Minutes of sun a spot of bother no more
I didn't read Pippi Longstocking when I was a kid. I wish I had. Because I would have discovered that my freckles didn't make me a freak.
Should you need a reminder, Pippi Longstocking, a feisty fictional lass created by Swedish writer Astrid Lindgren, embraced her freckles.
She spurned the ''freckle salve'' which might have relieved her of her freckled suffering.
It's a miserable state of affairs when Pippi Longstocking is a better role model for an insecure, red-headed, freckled child than Nicole Kidman.
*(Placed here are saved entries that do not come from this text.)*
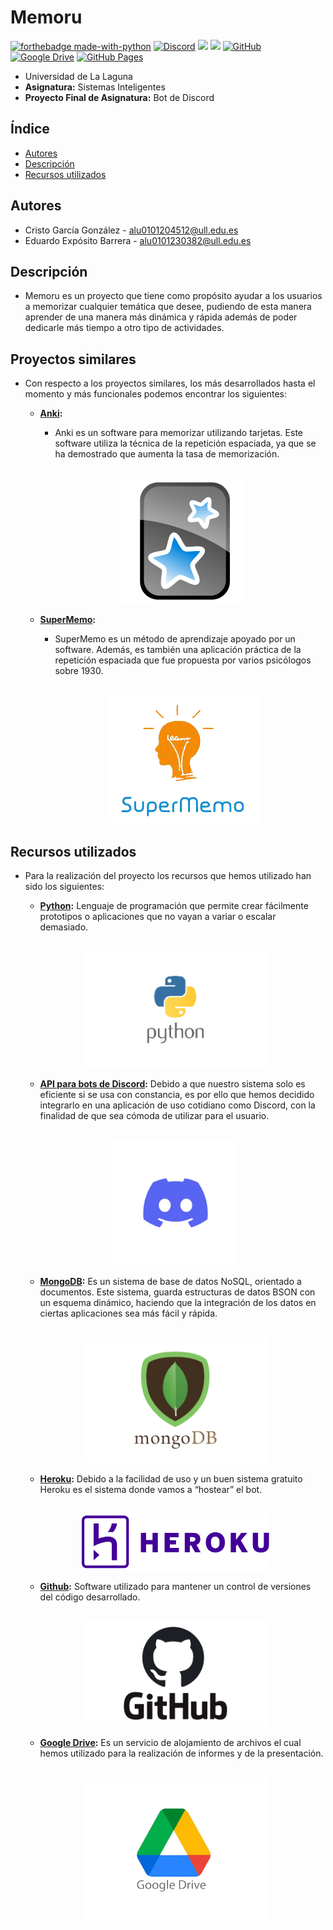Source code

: # Memoru
[![forthebadge made-with-python](http://ForTheBadge.com/images/badges/made-with-python.svg)](https://www.python.org/)
[![Discord](https://img.shields.io/badge/Discord-7289DA?style=for-the-badge&logo=discord&logoColor=white)](https://support.discord.com/hc/es/articles/212889058-API-Oficial-de-Discord)
[![](https://img.shields.io/badge/MongoDB-4EA94B?style=for-the-badge&logo=mongodb&logoColor=white)](https://www.mongodb.com/)
[![](https://img.shields.io/badge/Heroku-430098?style=for-the-badge&logo=heroku&logoColor=white)](https://www.heroku.com/)
[![GitHub](https://img.shields.io/badge/GitHub-100000?style=for-the-badge&logo=github&logoColor=white)](https://github.com/)
[![Google Drive](https://img.shields.io/badge/Google%20Drive-4285F4?style=for-the-badge&logo=googledrive&logoColor=white)](https://drive.google.com/file/d/13ilzHWBFu3P-_kpnuvm971nxc1PsPIrq/view)
[![GitHub Pages](https://img.shields.io/badge/Web-GitHub%20Pages-informational)](https://memoruorg.github.io/memoru/)
- Universidad de La Laguna
- **Asignatura:** Sistemas Inteligentes
- **Proyecto Final de Asignatura:** Bot de Discord

## Índice
- [Autores](#autores)
- [Descripción](#descripción)
- [Recursos utilizados](#recursos-utilizados)

## Autores
  - Cristo García González - alu0101204512@ull.edu.es
  - Eduardo Expósito Barrera - alu0101230382@ull.edu.es

## Descripción
  - Memoru es un proyecto que tiene como propósito ayudar a los usuarios a memorizar cualquier temática que desee, pudiendo de esta manera aprender de una manera más dinámica y rápida además de poder dedicarle más tiempo a otro tipo de actividades.

## Proyectos similares
- Con respecto a los proyectos similares, los más desarrollados hasta el momento y más funcionales podemos encontrar los siguientes:
    - **[Anki](https://apps.ankiweb.net/):** 
        - Anki es un software para memorizar utilizando tarjetas. Este software utiliza la técnica de la repetición espaciada, ya que se ha demostrado que aumenta la tasa de memorización.
        <br>
        <p style = 'text-align:center;'>
          <img src="img/Anki.png" width="200px">
        </p>
  
    - **[SuperMemo](https://www.supermemo.com/es):**
        - SuperMemo es un método de aprendizaje apoyado por un software. Además, es también una aplicación práctica de la repetición espaciada que fue propuesta por varios psicólogos sobre 1930.
        <br>
        <p style = 'text-align:center;'>
          <img src="img/SuperMemo.png">
        </p>
  
## Recursos utilizados
- Para la realización del proyecto los recursos que hemos utilizado han sido los siguientes:
    - **[Python](https://www.python.org/downloads/):** Lenguaje de programación que permite crear fácilmente prototipos o aplicaciones que no vayan a variar o escalar demasiado.
    <br>
    <p style = 'text-align:center;'>
      <img src="img/Python.png" width="300px">
    </p> 
    
    - **[API para bots de Discord](https://support.discord.com/hc/es/articles/212889058-API-Oficial-de-Discord):** Debido a que nuestro sistema solo es eficiente si se usa con constancia, es por ello que hemos decidido integrarlo en una aplicación de uso cotidiano como Discord, con la finalidad de que sea cómoda de utilizar para el usuario.
    <br>
    <p style = 'text-align:center;'>
      <img src="img/Discord.png" width="200px">
    </p> 
    
    - **[MongoDB](https://www.mongodb.com/):** Es un sistema de base de datos NoSQL, orientado a documentos. Este sistema, guarda estructuras de datos BSON con un esquema dinámico, haciendo que la integración de los datos en ciertas aplicaciones sea más fácil y rápida.
    <br>
    <p style = 'text-align:center;'>
      <img src="img/Mongo.png" width="300px">
    </p>
    
    - **[Heroku](https://www.heroku.com/):** Debido a la facilidad de uso y un buen sistema gratuito Heroku es el sistema donde vamos a “hostear” el bot.
    <br>
    <p style = 'text-align:center;'>
      <img src="img/Heroku.png" width="300px">
    </p> 
    
    - **[Github](https://github.com/):** Software utilizado para mantener un control de versiones del código desarrollado.
    <br>
    <p style = 'text-align:center;'>
      <img src="img/Git.png" width="300px">
    </p>

    - **[Google Drive](https://www.google.com/intl/es_es/drive/):** Es un servicio de alojamiento de archivos el cual hemos utilizado para la realización de informes y de la presentación.
    <br>
    <p style = 'text-align:center;'>
      <img src="img/Drive.png" width="300px">
    </p>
Should you need a reminder: Kidman's career started when she romped through a jolly little film called Bush Christmas, all freckles and wild curls and annoying Australian accent.
But Kidman's freckles didn't last (nor, for that matter, did the annoying Australian accent).
The actor's transmogrification into plastic avatar included a full and complete freckle wipe-out. Try finding one now on that perfect brow or nose.
Still, today's freckled girls can seek reassurance that they're not alone with a quick online search: ''Eight celebrities who embrace their freckles'' (evidently they couldn't find 10), ''learn to love your freckles'', ''eight fun facts about girls with freckles'' ...
When I was a freckled kid, suffering through an Australian summer, the internet was barely a twinkle in a computer scientist's eye.
My sources of information were in-your-face: a few minutes too long in the sun, and I glowed like an inebriated shopping-centre Santa; as the days wore on, the mirror reflected a rapid spread of the blight from nose, across cheeks and forehead and down to jawline and chin.
And if the mirror didn't give me enough pain, my golden-tanned, coconut-oiled friends, flipping themselves languidly from front to back on their beach towels, passed on a bit more as I watched them bitterly from whatever shaded cranny I could find.
That was hardly the end of my summer suffering.
Mine was a Before, During and After of pain: before, when a beach or pool excursion required an operation of military zeal to slather my milky-white body with sunscreen; during, when to spend more than five minutes in the water, I needed to wear a T-shirt for coverage which billowed and dragged as it grew heavy with water and left me looking like a sea monster trailing fabric appendages; after, when, despite all precautions, I frequently turned into a piteous lobster.
I'd like to report though, that things have improved. Some Australians celebrate the invention of the Hills Hoist, of Vegemite. I celebrate the recent invention of the rashie.
I celebrate the ocean swim as the sun gives up for the day. And I celebrate my freckles. Because I don't need Pippi Longstocking to tell me that a freckled face is better than the blank canvas of a plastic princess.